▶ [Material provided]
=====
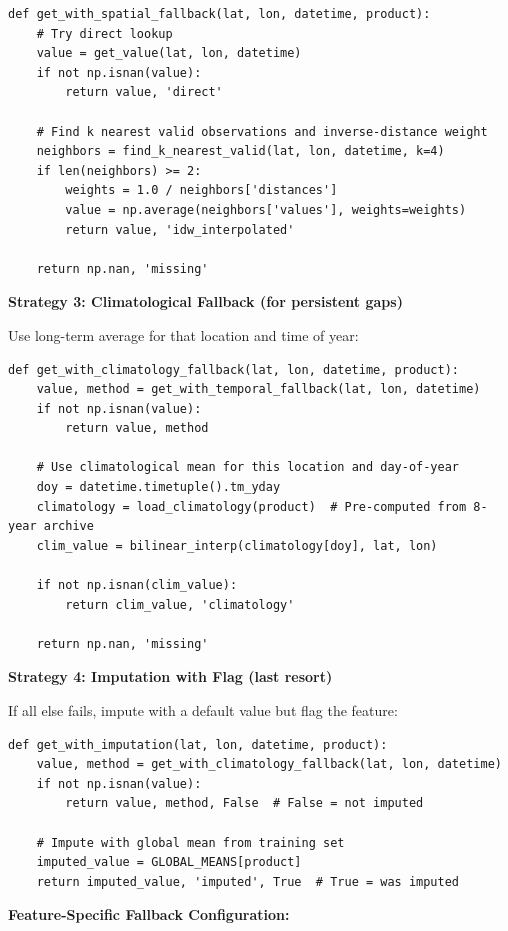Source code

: \documentclass[11pt]{article}
\begin{document}
\begin{verbatim}
def get_with_spatial_fallback(lat, lon, datetime, product):
    # Try direct lookup
    value = get_value(lat, lon, datetime)
    if not np.isnan(value):
        return value, 'direct'

    # Find k nearest valid observations and inverse-distance weight
    neighbors = find_k_nearest_valid(lat, lon, datetime, k=4)
    if len(neighbors) >= 2:
        weights = 1.0 / neighbors['distances']
        value = np.average(neighbors['values'], weights=weights)
        return value, 'idw_interpolated'

    return np.nan, 'missing'
\end{verbatim}

\textbf{Strategy 3: Climatological Fallback (for persistent gaps)}

Use long-term average for that location and time of year:

\begin{verbatim}
def get_with_climatology_fallback(lat, lon, datetime, product):
    value, method = get_with_temporal_fallback(lat, lon, datetime)
    if not np.isnan(value):
        return value, method

    # Use climatological mean for this location and day-of-year
    doy = datetime.timetuple().tm_yday
    climatology = load_climatology(product)  # Pre-computed from 8-year archive
    clim_value = bilinear_interp(climatology[doy], lat, lon)

    if not np.isnan(clim_value):
        return clim_value, 'climatology'

    return np.nan, 'missing'
\end{verbatim}

\textbf{Strategy 4: Imputation with Flag (last resort)}

If all else fails, impute with a default value but flag the feature:

\begin{verbatim}
def get_with_imputation(lat, lon, datetime, product):
    value, method = get_with_climatology_fallback(lat, lon, datetime)
    if not np.isnan(value):
        return value, method, False  # False = not imputed

    # Impute with global mean from training set
    imputed_value = GLOBAL_MEANS[product]
    return imputed_value, 'imputed', True  # True = was imputed
\end{verbatim}

\textbf{Feature-Specific Fallback Configuration:}
\end{document}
=====
▶ [Exercise details] Pick out and copy the lines of the material that include the word "textbf".

▶ [Solution for this problem]
\textbf{Strategy 3: Climatological Fallback (for persistent gaps)}
\textbf{Strategy 4: Imputation with Flag (last resort)}
\textbf{Feature-Specific Fallback Configuration:}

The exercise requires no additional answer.